Oklahoma Has History Of Earthquakes
By Ashli Sims, The News On 6
JONES, OK -- A pair of earthquakes were felt in central Oklahoma Friday.
An earthquake struck near the central Oklahoma town of Jones Friday morning, rattling parts of the whole state, including Green Country.
The U.S. Geological Survey says the 4.0 earthquake struck at 9:18 a.m. Friday.
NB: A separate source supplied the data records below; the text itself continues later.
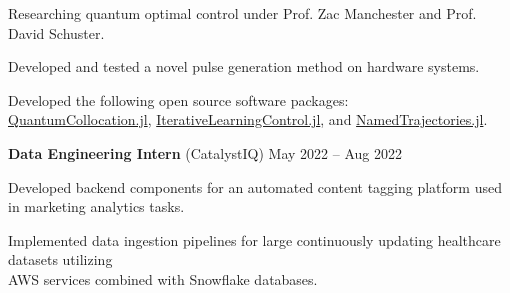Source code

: \documentclass[9pt]{extarticle}
\begin{document}
\begin{compactitem}
\item Researching quantum optimal control under Prof. Zac Manchester and Prof. David Schuster.  
\item Developed and tested a novel pulse generation method on hardware systems. 
\item Developed the following open source software packages: \\ \href{https://github.com/aarontrowbridge/QuantumCollocation.jl}{QuantumCollocation.jl}, \href{https://github.com/aarontrowbridge/IterativeLearningControl.jl}{IterativeLearningControl.jl}, and \href{https://github.com/aarontrowbridge/NamedTrajectories.jl}{NamedTrajectories.jl}. 
\normalsize
\end{compactitem}





\vspace{7pt}
\large\textbf{Data Engineering Intern} \normalsize (CatalystIQ) \hfill \small May 2022 -- Aug 2022 

\begin{compactitem}
  \normalsize
\item Developed backend components for an automated content tagging platform used in marketing analytics tasks.
\item Implemented data ingestion pipelines for large continuously updating healthcare datasets utilizing \\ AWS services combined with Snowflake databases. 
\end{compactitem}
\end{document}
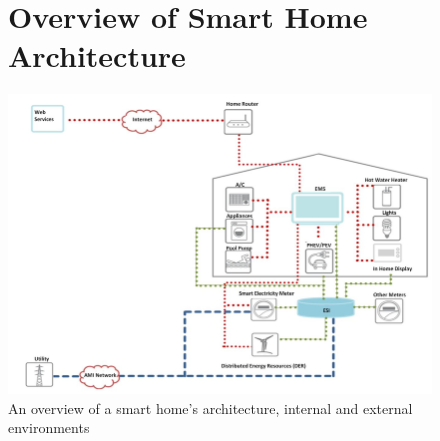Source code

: \cleardoublepage

\begin{appendices}

    \begin{figure}[ht!]
        \section{Overview of Smart Home Architecture \cite{komninosEtAl2014}}
        \label{sec:overview-of-smart-home-architecture}
        \includegraphics[width=\linewidth]{datasets/images/A1}
        \caption{An overview of a smart home's architecture, internal and external environments}
        \label{fig:figure4}
        \cleardoublepage
    \end{figure}

    \begin{figure}[ht!]

\end{figure}
\end{appendices}
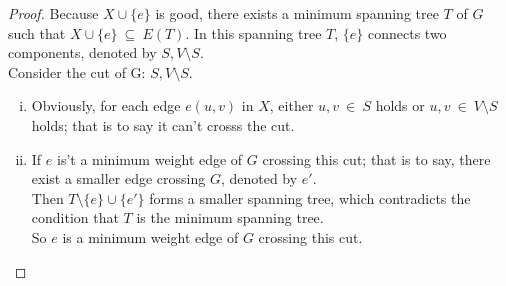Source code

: \begin{proof}
	Because $X \cup \{e\}$ is good, there exists a minimum spanning tree $T$ of $G$ such that $X \cup \{e\}~\subseteq~E(T)$.
	In this spanning tree $T$, $\{e\}$ connects two components, denoted by $S, V \setminus S$. \\
	Consider the cut of G: $S, V \setminus S$.
	\begin{enumerate}[(i)]
		\item Obviously, for each edge $e(u,v)$ in $X$, either $u,v~\in~S$ holds or $u,v~\in~V\setminus S$ holds; that is to say it can't crosss the cut.
		\item If $e$ is't a minimum weight edge of $G$ crossing this cut; that is to say, there exist a smaller edge crossing $G$, denoted by $e'$.\\
			Then $T\setminus\{e\} \cup \{e'\}$ forms a smaller spanning tree, which contradicts the condition that $T$ is the minimum spanning tree.\\
			So $e$ is a minimum weight edge of $G$ crossing this cut.
	\end{enumerate}
\end{proof}
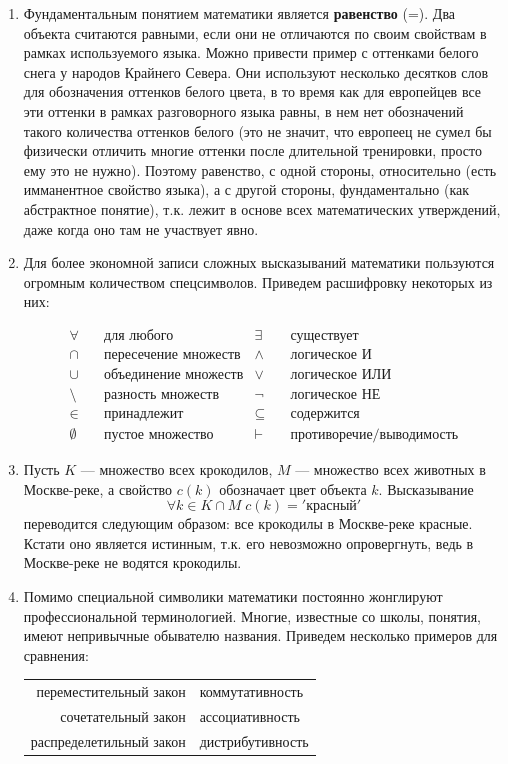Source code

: \begin{enumerate}
\item Фундаментальным понятием математики является \textbf{равенство} (=). Два объекта считаются равными, если они не отличаются по своим свойствам в рамках используемого языка. Можно привести пример с оттенками белого снега у народов Крайнего Севера. Они используют несколько десятков слов для обозначения оттенков белого цвета, в то время как для европейцев все эти оттенки в рамках разговорного языка равны, в нем нет обозначений такого количества оттенков белого (это не значит, что европеец не сумел бы физически отличить многие оттенки после длительной тренировки, просто ему это не нужно). Поэтому равенство, с одной стороны, относительно (есть имманентное свойство языка), а с другой стороны, фундаментально (как абстрактное понятие), т.к. лежит в основе всех математических утверждений, даже когда оно там не участвует явно.
\item Для более экономной записи сложных высказываний математики пользуются огромным количеством спецсимволов. Приведем расшифровку некоторых из них:

\begin{align*}
\forall & \quad\mbox{для любого} & \exists & \quad\mbox{существует}  \\
\cap & \quad\mbox{пересечение множеств} & \land & \quad\mbox{логическое И}  \\
\cup & \quad\mbox{объединение множеств} & \lor & \quad\mbox{логическое ИЛИ}  \\
\setminus & \quad\mbox{разность множеств} & \neg & \quad\mbox{логическое НЕ}  \\
\in & \quad\mbox{принадлежит} & \subseteq & \quad\mbox{содержится}  \\
\emptyset & \quad\mbox{пустое множество} & \vdash & \quad\mbox{противоречие/выводимость}
\end{align*}

\item Пусть $K$ --- множество всех крокодилов, $M$ --- множество всех животных в Москве-реке, а свойство $c(k)$ обозначает цвет объекта $k$. Высказывание
$$
\forall k\in K\cap M\;c(k)= {}'\mbox{красный}'
$$
переводится следующим образом: все крокодилы в Москве-реке красные. Кстати оно является истинным, т.к. его невозможно опровергнуть, ведь в Москве-реке не водятся крокодилы.

\item Помимо специальной символики математики постоянно жонглируют профессиональной терминологией. Многие, известные со школы, понятия, имеют непривычные обывателю названия. Приведем несколько примеров для сравнения:
\begin{center}
\begin{tabular}{r|l}
переместительный закон & коммутативность \\
сочетательный закон & ассоциативность \\
распределетильный закон & дистрибутивность
\end{tabular}
\end{center}


\end{enumerate}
Jones is located about 17 miles northeast of Oklahoma City.
Believe it or not, quakes actually are not that unusual in The Sooner State.
Scientists say the earth is moving beneath our feet even when we cannot feel it.
"Forty-three earthquakes were recorded in the state of Oklahoma in 2009," said Steve Piltz, National Weather Service.
It turns out tornado alley is riddled with fault lines, active ones, by the feel of it in Jones.
"The chair vibrated a little bit and it was unusual enough that I looked over at the digital clock here in the operations center to note the time, but I didn't even mention it to the people I was talking to at the time," Piltz said.
Steve Piltz says the event didn't really resonate - until the calls started.
A busy line at Oklahoma's Geophysical Survey Observatory in Leonard signaled something more than just a little shake.
"I knew then that something was probably going on and then within a few minutes we got the message within our system that an earthquake had occurred," Piltz said.
Piltz says an earthquake 15 times stronger than the two that hit Friday rocked Oklahoma in 1952. It was centered near El Reno. The U.S. Geological Survey reports it loosened bricks, buckled tiles and shattered glass. Aftershocks rumbled through the area for weeks.
"There's been some geologic forces at work in the state over time and they still do work," Piltz said.
Piltz says it's not the Oklahoma faults but the big one in the Missouri Valley, called New Madrid, that could really shake-up Green Country.
Back in the 1800s, an eight magnitude earthquake that's ten times stronger than the one that devastated Haiti hit the New Madrid fault and it was likely felt in Oklahoma.
Piltz says history is bound to repeat itself.
"If the New Madrid fault really lets loose with the big earthquake like it's projected, we'll feel that in Tulsa. We'll feel that stronger than we felt the earthquake (Friday)," said Piltz.
Oklahoma averages about 50 earthquakes a year, but many of them never reach the surface, so you cannot feel them.